This exercise calls for an exact copy of the data below.

'''

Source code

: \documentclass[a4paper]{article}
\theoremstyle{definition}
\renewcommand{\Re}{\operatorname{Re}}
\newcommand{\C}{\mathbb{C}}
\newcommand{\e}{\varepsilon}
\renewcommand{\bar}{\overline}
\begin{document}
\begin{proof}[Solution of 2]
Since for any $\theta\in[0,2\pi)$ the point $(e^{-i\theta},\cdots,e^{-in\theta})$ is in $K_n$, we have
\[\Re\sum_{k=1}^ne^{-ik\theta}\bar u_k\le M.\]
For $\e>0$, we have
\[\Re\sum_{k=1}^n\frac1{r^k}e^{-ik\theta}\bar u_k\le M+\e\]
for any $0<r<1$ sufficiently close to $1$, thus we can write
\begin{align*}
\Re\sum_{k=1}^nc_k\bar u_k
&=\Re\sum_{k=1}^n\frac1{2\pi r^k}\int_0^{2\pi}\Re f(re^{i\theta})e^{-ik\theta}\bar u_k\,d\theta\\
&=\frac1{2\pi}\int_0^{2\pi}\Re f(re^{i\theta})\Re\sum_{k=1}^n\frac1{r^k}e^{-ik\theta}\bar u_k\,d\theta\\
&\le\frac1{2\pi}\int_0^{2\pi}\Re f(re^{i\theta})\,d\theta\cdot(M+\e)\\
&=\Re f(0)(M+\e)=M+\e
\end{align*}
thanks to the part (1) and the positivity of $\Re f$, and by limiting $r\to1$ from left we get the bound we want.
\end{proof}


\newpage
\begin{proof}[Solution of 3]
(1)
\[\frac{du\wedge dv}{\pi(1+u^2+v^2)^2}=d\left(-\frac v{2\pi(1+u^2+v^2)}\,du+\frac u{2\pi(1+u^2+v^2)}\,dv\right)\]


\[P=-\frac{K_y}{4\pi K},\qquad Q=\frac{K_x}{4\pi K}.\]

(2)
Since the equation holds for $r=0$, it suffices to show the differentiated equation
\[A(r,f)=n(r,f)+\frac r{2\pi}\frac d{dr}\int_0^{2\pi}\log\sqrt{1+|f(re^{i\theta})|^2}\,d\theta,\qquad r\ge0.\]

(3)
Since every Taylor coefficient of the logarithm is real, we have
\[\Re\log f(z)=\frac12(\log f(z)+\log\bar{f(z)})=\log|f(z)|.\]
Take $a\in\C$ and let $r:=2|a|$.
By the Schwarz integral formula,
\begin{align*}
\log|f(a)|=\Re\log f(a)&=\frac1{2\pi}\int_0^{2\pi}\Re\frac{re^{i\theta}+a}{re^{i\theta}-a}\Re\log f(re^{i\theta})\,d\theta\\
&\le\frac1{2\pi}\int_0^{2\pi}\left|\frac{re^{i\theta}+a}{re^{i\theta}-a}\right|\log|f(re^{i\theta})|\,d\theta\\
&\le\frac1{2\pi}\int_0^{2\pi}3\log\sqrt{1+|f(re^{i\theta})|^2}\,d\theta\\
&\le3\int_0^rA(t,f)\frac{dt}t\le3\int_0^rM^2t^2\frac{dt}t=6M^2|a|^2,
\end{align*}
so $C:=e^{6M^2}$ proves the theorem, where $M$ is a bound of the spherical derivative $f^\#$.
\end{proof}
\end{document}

'''

Worked solution
Source code

: \documentclass[a4paper]{article}
\theoremstyle{definition}
\renewcommand{\Re}{\operatorname{Re}}
\newcommand{\C}{\mathbb{C}}
\newcommand{\e}{\varepsilon}
\renewcommand{\bar}{\overline}
\begin{document}
\begin{proof}[Solution of 2]
Since for any $\theta\in[0,2\pi)$ the point $(e^{-i\theta},\cdots,e^{-in\theta})$ is in $K_n$, we have
\[\Re\sum_{k=1}^ne^{-ik\theta}\bar u_k\le M.\]
For $\e>0$, we have
\[\Re\sum_{k=1}^n\frac1{r^k}e^{-ik\theta}\bar u_k\le M+\e\]
for any $0<r<1$ sufficiently close to $1$, thus we can write
\begin{align*}
\Re\sum_{k=1}^nc_k\bar u_k
&=\Re\sum_{k=1}^n\frac1{2\pi r^k}\int_0^{2\pi}\Re f(re^{i\theta})e^{-ik\theta}\bar u_k\,d\theta\\
&=\frac1{2\pi}\int_0^{2\pi}\Re f(re^{i\theta})\Re\sum_{k=1}^n\frac1{r^k}e^{-ik\theta}\bar u_k\,d\theta\\
&\le\frac1{2\pi}\int_0^{2\pi}\Re f(re^{i\theta})\,d\theta\cdot(M+\e)\\
&=\Re f(0)(M+\e)=M+\e
\end{align*}
thanks to the part (1) and the positivity of $\Re f$, and by limiting $r\to1$ from left we get the bound we want.
\end{proof}


\newpage
\begin{proof}[Solution of 3]
(1)
\[\frac{du\wedge dv}{\pi(1+u^2+v^2)^2}=d\left(-\frac v{2\pi(1+u^2+v^2)}\,du+\frac u{2\pi(1+u^2+v^2)}\,dv\right)\]


\[P=-\frac{K_y}{4\pi K},\qquad Q=\frac{K_x}{4\pi K}.\]

(2)
Since the equation holds for $r=0$, it suffices to show the differentiated equation
\[A(r,f)=n(r,f)+\frac r{2\pi}\frac d{dr}\int_0^{2\pi}\log\sqrt{1+|f(re^{i\theta})|^2}\,d\theta,\qquad r\ge0.\]

(3)
Since every Taylor coefficient of the logarithm is real, we have
\[\Re\log f(z)=\frac12(\log f(z)+\log\bar{f(z)})=\log|f(z)|.\]
Take $a\in\C$ and let $r:=2|a|$.
By the Schwarz integral formula,
\begin{align*}
\log|f(a)|=\Re\log f(a)&=\frac1{2\pi}\int_0^{2\pi}\Re\frac{re^{i\theta}+a}{re^{i\theta}-a}\Re\log f(re^{i\theta})\,d\theta\\
&\le\frac1{2\pi}\int_0^{2\pi}\left|\frac{re^{i\theta}+a}{re^{i\theta}-a}\right|\log|f(re^{i\theta})|\,d\theta\\
&\le\frac1{2\pi}\int_0^{2\pi}3\log\sqrt{1+|f(re^{i\theta})|^2}\,d\theta\\
&\le3\int_0^rA(t,f)\frac{dt}t\le3\int_0^rM^2t^2\frac{dt}t=6M^2|a|^2,
\end{align*}
so $C:=e^{6M^2}$ proves the theorem, where $M$ is a bound of the spherical derivative $f^\#$.
\end{proof}
\end{document}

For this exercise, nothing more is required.